不过,唐子风上了车之后,才感觉到李全胜的这个安排也不能算是错误,因为车子实在是太小了,前排副驾好歹还能伸开脚,韩伟昌和李全胜二人坐在后排,就只能半蜷着身子了。
“李科长,我和韩科长这次来金车的目的,你应该了解吧?不知道你们刘主任打算怎么安排?”
车开动起来之后,唐子风向李全胜问道,他坐在前排,也懒得回头,就这样看着前面的道路对后排的李全胜说话。
“刘主任跟我交代过了,说唐厂助和韩科长这次是来商谈货款的事情的。具体怎么安排嘛,刘主任没说,他就是让我先把你们接到厂招待所,再负责你们这几天的吃饭和用车,其他的就不知道了。”李全胜说。
“哦。”唐子风淡淡地应了一句,心里对于自己此行的难度已经有数了。
自己是临一机的厂长助理,也是属于厂领导级别的。对方只派了一个副科长来接站,而且还自称是受厂办副主任的安排,也就是说,金尧的厂长连安排接站都不屑于做。
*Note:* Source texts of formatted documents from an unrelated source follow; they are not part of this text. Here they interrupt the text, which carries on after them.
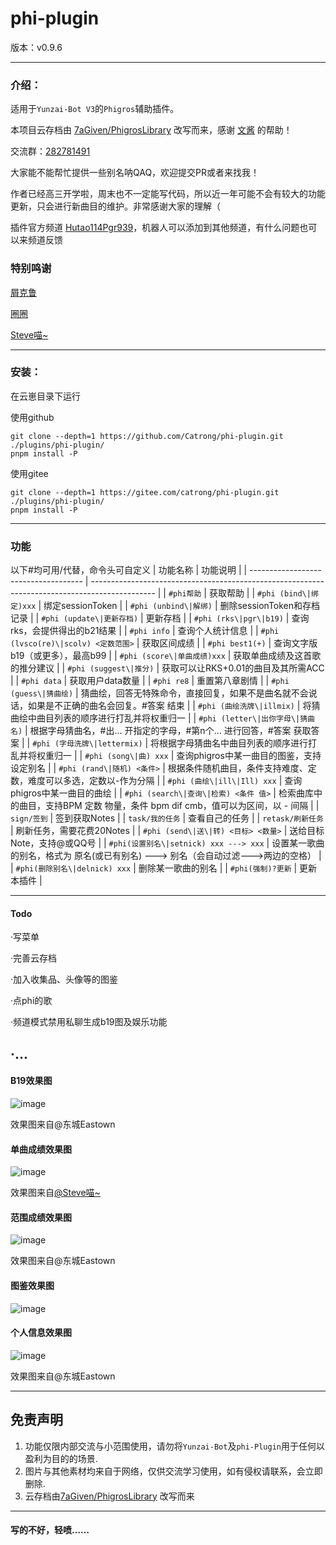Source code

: # phi-plugin

版本：v0.9.6

---

### 介绍：
适用于`Yunzai-Bot V3`的`Phigros`辅助插件。

本项目云存档由 [7aGiven/PhigrosLibrary](https://github.com/7aGiven/PhigrosLibrary/tree/v3.1.0) 改写而来，感谢 [文酱](https://github.com/7aGiven) 的帮助！

交流群：[282781491](http://qm.qq.com/cgi-bin/qm/qr?_wv=1027&k=4YLoHlaAb5aDhTy8bi0FAjbZcC8o5XfK&authKey=Oxw5Ss06W5X0UjRN2Ql6RK%2FApduLOgCSCZiBLRw9IWP3UqShLAWw%2BMPJuZTmotW3&noverify=0&group_code=282781491)

大家能不能帮忙提供一些别名呐QAQ，欢迎提交PR或者来找我！

作者已经高三开学啦，周末也不一定能写代码，所以近一年可能不会有较大的功能更新，只会进行新曲目的维护。非常感谢大家的理解（

插件官方频道 [Hutao114Pgr939](https://pd.qq.com/s/e3z86q6bw)，机器人可以添加到其他频道，有什么问题也可以来频道反馈

### 特别鸣谢

[屑克鲁](https://github.com/KeluIsAfkeru) 

[圈圈](https://github.com/Walkersifolia)

[Steve喵~](https://github.com/112121212167987534524)


---

### 安装：
在云崽目录下运行

使用github

```
git clone --depth=1 https://github.com/Catrong/phi-plugin.git ./plugins/phi-plugin/
pnpm install -P
```

使用gitee

```
git clone --depth=1 https://gitee.com/catrong/phi-plugin.git ./plugins/phi-plugin/
pnpm install -P
```

---

### 功能
以下#均可用/代替，命令头可自定义
| 功能名称                             | 功能说明                                                                                       |
| ------------------------------------ | ---------------------------------------------------------------------------------------------- |
| `#phi帮助`                             | 获取帮助                                                                                           |
| `#phi (bind\|绑定)xxx`                 | 绑定sessionToken                                                                               |
| `#phi (unbind\|解绑)`                  | 删除sessionToken和存档记录                                                                     |
| `#phi (update\|更新存档)`              | 更新存档                                                                                       |
| `#phi (rks\|pgr\|b19)`                      | 查询rks，会提供得出的b21结果                                                                   |
| `#phi info`                            | 查询个人统计信息                                                                               |
| `#phi (lvsco(re)\|scolv) <定数范围>`   | 获取区间成绩                                                                                   |
| `#phi best1(+)`                      | 查询文字版b19（或更多），最高b99                                                               |
| `#phi (score\|单曲成绩)xxx`            | 获取单曲成绩及这首歌的推分建议                                                                 |
| `#phi (suggest\|推分)`                 | 获取可以让RKS+0.01的曲目及其所需ACC                                                            |
| `#phi data`                            | 获取用户data数量                                                                               |
| `#phi re8`                             | 重置第八章剧情                                                                                 |
| `#phi (guess\|猜曲绘)`                 | 猜曲绘，回答无特殊命令，直接回复，如果不是曲名就不会说话，如果是不正确的曲名会回复。#答案 结束 |
| `#phi (曲绘洗牌\|illmix)`              | 将猜曲绘中曲目列表的顺序进行打乱并将权重归一                                                   |
| `#phi (letter\|出你字母\|猜曲名)`      | 根据字母猜曲名，#出... 开指定的字母，#第n个... 进行回答，#答案 获取答案                        |
| `#phi (字母洗牌\|lettermix)`           | 将根据字母猜曲名中曲目列表的顺序进行打乱并将权重归一                                           |
| `#phi (song\|曲) xxx`                  | 查询phigros中某一曲目的图鉴，支持设定别名                                                      |
| `#phi (rand\|随机) <条件>`             | 根据条件随机曲目，条件支持难度、定数，难度可以多选，定数以-作为分隔                            |
| `#phi (曲绘\|ill\|Ill) xxx`            | 查询phigros中某一曲目的曲绘                                                                    |
| `#phi (search\|查询\|检索) <条件 值>`  | 检索曲库中的曲目，支持BPM 定数 物量，条件 bpm dif cmb，值可以为区间，以 - 间隔                 |
| `sign/签到`                            | 签到获取Notes                                                                                  |
| `task/我的任务`                        | 查看自己的任务                                                                                 |
| `retask/刷新任务`                      | 刷新任务，需要花费20Notes                                                                      |
| `#phi (send\|送\|转) <目标> <数量>`    | 送给目标Note，支持@或QQ号                                                                      |
| `#phi(设置别名\|setnick) xxx ---> xxx` | 设置某一歌曲的别名，格式为 原名(或已有别名) ---> 别名（会自动过滤--->两边的空格）              |
| `#phi(删除别名\|delnick) xxx`          | 删除某一歌曲的别名                                                                             |
| `#phi(强制)?更新`                      | 更新本插件                                                                                 |

---

#### Todo

·写菜单

·完善云存档

·加入收集品、头像等的图鉴

·点phi的歌

·频道模式禁用私聊生成b19图及娱乐功能

·...
---

#### B19效果图
![image](https://github.com/Catrong/phi-plugin/assets/117198625/7c93bef3-d9f7-4494-84f9-dd15e507bd11)

效果图来自@东城Eastown
#### 单曲成绩效果图
![image](https://github.com/Catrong/phi-plugin/assets/117198625/540012e0-aac5-4faf-8b08-b90e20405627)

效果图来自[@Steve喵~](https://github.com/112121212167987534524)
#### 范围成绩效果图
![image](https://github.com/Catrong/phi-plugin/assets/117198625/411dff8e-ec93-4ebe-80ff-510105fd3f65)

效果图来自@东城Eastown
#### 图鉴效果图
![image](https://github.com/Catrong/phi-plugin/assets/117198625/c6eb9694-8f72-4d3f-85d9-5120375b047b)

#### 个人信息效果图 
![image](https://github.com/Catrong/phi-plugin/assets/117198625/9e536f1a-4cbe-41da-b2da-94d1bcd70488)

效果图来自@东城Eastown

---

## 免责声明

1. 功能仅限内部交流与小范围使用，请勿将`Yunzai-Bot`及`phi-Plugin`用于任何以盈利为目的的场景.
2. 图片与其他素材均来自于网络，仅供交流学习使用，如有侵权请联系，会立即删除.
3. 云存档由[7aGiven/PhigrosLibrary](https://github.com/7aGiven/PhigrosLibrary/tree/v3.1.0) 改写而来

---

#### 写的不好，轻喷……


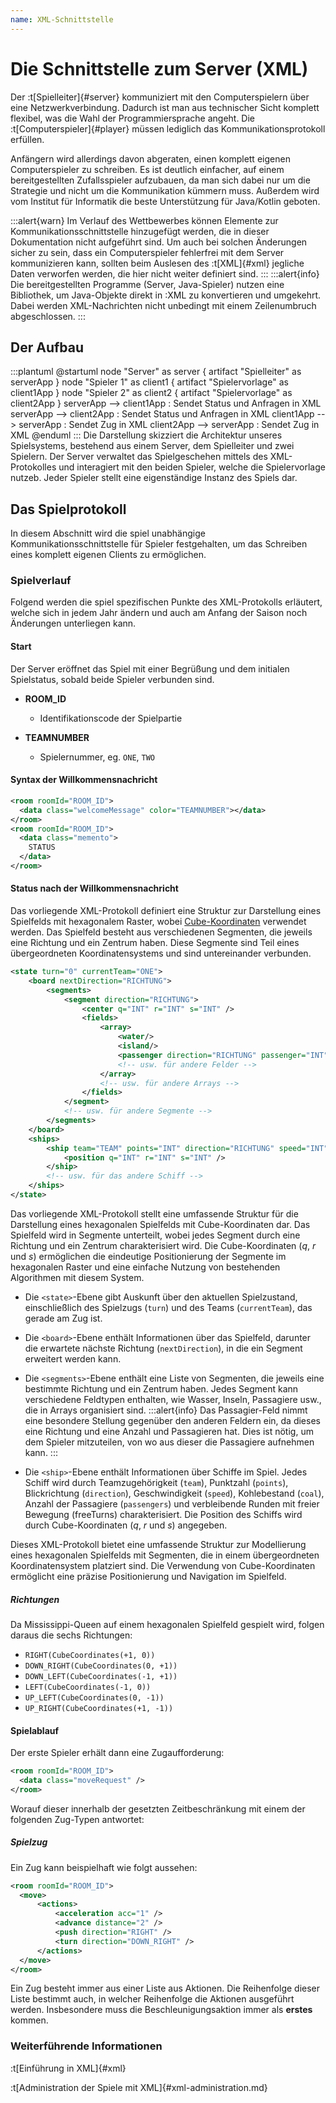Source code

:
 ```yaml
---
name: XML-Schnittstelle
---
```


# Die Schnittstelle zum Server (XML)

Der :t[Spielleiter]{#server} kommuniziert mit den Computerspielern über eine Netzwerkverbindung. Dadurch ist man aus technischer Sicht komplett flexibel, was die Wahl der Programmiersprache angeht. Die :t[Computerspieler]{#player} müssen lediglich das Kommunikationsprotokoll erfüllen.

Anfängern wird allerdings davon abgeraten, einen komplett eigenen Computerspieler zu schreiben. Es ist deutlich einfacher, auf einem bereitgestellten Zufallsspieler aufzubauen, da man sich dabei nur um die Strategie und nicht um die Kommunikation kümmern muss. Außerdem wird vom Institut für Informatik die beste Unterstützung für Java/Kotlin geboten.

:::alert{warn}
Im Verlauf des Wettbewerbes können Elemente zur Kommunikationsschnittstelle hinzugefügt werden, die in dieser Dokumentation nicht aufgeführt sind. Um auch bei solchen Änderungen sicher zu sein, dass ein Computerspieler fehlerfrei mit dem Server kommunizieren kann, sollten beim Auslesen des :t[XML]{#xml} jegliche Daten verworfen werden, die hier nicht weiter definiert sind.
:::
:::alert{info}
Die bereitgestellten Programme 
(Server, Java-Spieler) nutzen eine Bibliothek,
um Java-Objekte direkt in :XML zu konvertieren und umgekehrt.
Dabei werden XML-Nachrichten nicht unbedingt mit einem Zeilenumbruch abgeschlossen.
:::

## Der Aufbau
:::plantuml
@startuml
node "Server" as server {
    artifact "Spielleiter" as serverApp
}
node "Spieler 1" as client1 {
    artifact "Spielervorlage" as client1App
}
node "Spieler 2" as client2 {
    artifact "Spielervorlage" as client2App
}
serverApp --> client1App : Sendet Status und Anfragen in XML
serverApp --> client2App : Sendet Status und Anfragen in XML
client1App --> serverApp : Sendet Zug in XML
client2App --> serverApp : Sendet Zug in XML
@enduml
:::
Die Darstellung skizziert die Architektur unseres Spielsystems, bestehend aus einem Server, dem Spielleiter und zwei Spielern. Der Server verwaltet das Spielgeschehen mittels des XML-Protokolles und interagiert mit den beiden Spieler, welche die Spielervorlage nutzeb. Jeder Spieler stellt eine eigenständige Instanz des Spiels dar.



## Das Spielprotokoll

In diesem Abschnitt wird die spiel unabhängige Kommunikationsschnittstelle für Spieler festgehalten, um das Schreiben eines komplett eigenen Clients zu ermöglichen.

### Spielverlauf
Folgend werden die spiel spezifischen Punkte des XML-Protokolls erläutert, welche sich in jedem Jahr ändern und auch am Anfang der Saison noch Änderungen unterliegen kann.
#### Start

Der Server eröffnet das Spiel mit einer Begrüßung und dem initialen Spielstatus, sobald beide Spieler verbunden sind.

- **ROOM_ID**
  - Identifikationscode der Spielpartie

- **TEAMNUMBER**
  - Spielernummer, eg. `ONE`, `TWO`

#### Syntax der Willkommensnachricht


```xml
<room roomId="ROOM_ID">
  <data class="welcomeMessage" color="TEAMNUMBER"></data>
</room>
<room roomId="ROOM_ID">
  <data class="memento">
    STATUS
  </data>
</room>
```

#### Status nach der Willkommensnachricht

Das vorliegende XML-Protokoll definiert eine Struktur zur Darstellung eines Spielfelds mit hexagonalem Raster, wobei [Cube-Koordinaten](https://www.redblobgames.com/grids/hexagons/#coordinates-cube) verwendet werden. Das Spielfeld besteht aus verschiedenen Segmenten, die jeweils eine Richtung und ein Zentrum haben. Diese Segmente sind Teil eines übergeordneten Koordinatensystems und sind untereinander verbunden.
```xml
<state turn="0" currentTeam="ONE">
	<board nextDirection="RICHTUNG">
		<segments>
			<segment direction="RICHTUNG">
				<center q="INT" r="INT" s="INT" />
				<fields>
					<array>
						<water/>
						<island/>
						<passenger direction="RICHTUNG" passenger="INT"/>
						<!-- usw. für andere Felder -->
					</array>
					<!-- usw. für andere Arrays -->
				</fields>
			</segment>
			<!-- usw. für andere Segmente -->
		</segments>
	</board>
	<ships>
		<ship team="TEAM" points="INT" direction="RICHTUNG" speed="INT" coal="INT" passengers="INT" freeTurns="INT">
			<position q="INT" r="INT" s="INT" />
		</ship>
		<!-- usw. für das andere Schiff -->
	</ships>
</state>
```

Das vorliegende XML-Protokoll stellt eine umfassende Struktur für die Darstellung eines hexagonalen Spielfelds mit  Cube-Koordinaten dar. Das Spielfeld wird in Segmente unterteilt, wobei jedes Segment durch eine Richtung und ein Zentrum charakterisiert wird. Die Cube-Koordinaten ($q$, $r$ und $s$) ermöglichen die eindeutige Positionierung der Segmente im hexagonalen Raster und eine einfache Nutzung von bestehenden Algorithmen mit diesem System.

- Die ``<state>``-Ebene gibt Auskunft über den aktuellen Spielzustand, einschließlich des Spielzugs (``turn``) und des Teams (``currentTeam``), das gerade am Zug ist.

- Die ``<board>``-Ebene enthält Informationen über das Spielfeld, darunter die erwartete nächste Richtung (``nextDirection``), in die ein Segment erweitert werden kann.

- Die ``<segments>``-Ebene enthält eine Liste von Segmenten, die jeweils eine bestimmte Richtung und ein Zentrum haben. Jedes Segment kann verschiedene Feldtypen enthalten, wie Wasser, Inseln, Passagiere usw., die in Arrays organisiert sind.
:::alert{info}
Das Passagier-Feld nimmt eine besondere Stellung gegenüber den anderen Feldern ein, da dieses eine Richtung und eine Anzahl und Passagieren hat. Dies ist nötig, um dem Spieler mitzuteilen, von wo aus dieser die Passagiere aufnehmen kann.
:::

- Die ``<ship>``-Ebene enthält Informationen über Schiffe im Spiel. Jedes Schiff wird durch Teamzugehörigkeit (``team``), Punktzahl (``points``), Blickrichtung (``direction``), Geschwindigkeit (``speed``), Kohlebestand (``coal``), Anzahl der Passagiere (``passengers``) und verbleibende Runden mit freier Bewegung (freeTurns) charakterisiert. Die Position des Schiffs wird durch Cube-Koordinaten ($q$, $r$ und $s$) angegeben.

Dieses XML-Protokoll bietet eine umfassende Struktur zur Modellierung eines hexagonalen Spielfelds mit Segmenten, die in einem übergeordneten Koordinatensystem platziert sind. Die Verwendung von Cube-Koordinaten ermöglicht eine präzise Positionierung und Navigation im Spielfeld.

##### Richtungen
Da Mississippi-Queen auf einem hexagonalen Spielfeld gespielt wird, 
folgen daraus die sechs Richtungen:
- `RIGHT(CubeCoordinates(+1, 0))`
- `DOWN_RIGHT(CubeCoordinates(0, +1))`
- `DOWN_LEFT(CubeCoordinates(-1, +1))`
- `LEFT(CubeCoordinates(-1, 0))`
- `UP_LEFT(CubeCoordinates(0, -1))`
- `UP_RIGHT(CubeCoordinates(+1, -1))`


#### Spielablauf

Der erste Spieler erhält dann eine Zugaufforderung:

```xml
<room roomId="ROOM_ID">
  <data class="moveRequest" />
</room>
```

Worauf dieser innerhalb der gesetzten Zeitbeschränkung mit einem der folgenden Zug-Typen antwortet:

##### Spielzug
Ein Zug kann beispielhaft wie folgt aussehen:
```xml
<room roomId="ROOM_ID">
  <move>
      <actions>
          <acceleration acc="1" />
          <advance distance="2" />
          <push direction="RIGHT" />
          <turn direction="DOWN_RIGHT" />
      </actions>
  </move>
</room>
```

Ein Zug besteht immer aus einer Liste aus Aktionen. Die Reihenfolge dieser Liste bestimmt auch, in welcher Reihenfolge die Aktionen ausgeführt werden. 
Insbesondere muss die Beschleunigungsaktion immer als **erstes** kommen.

### Weiterführende Informationen

:t[Einführung in XML]{#xml}

:t[Administration der Spiele mit XML]{#xml-administration.md}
再看前来接站的车,也是如此破旧,唐子风才不相信金车会没有几辆好车呢。金车这样做,一方面可能是因为不重视临一机的事情,另一方面也可能是在给他唐子风一个下马威,以便在后续的谈判中获得心理优势。
出发前,周衡告诉唐子风,他已经请铁道部的朋友给金车打过招呼,金车这边应当是会给个面子的。另外,金车的厂长宋福来与周衡也是认识的,以往开会的时候碰上还会互相寒暄几句,关系说不上很近,但也算不上太远。照周衡的意思,唐子风与宋福来见面的时候,可以提一下这层关系,拜托宋福来看在周衡初任厂长、百废待兴的份上,“拉兄弟一把”。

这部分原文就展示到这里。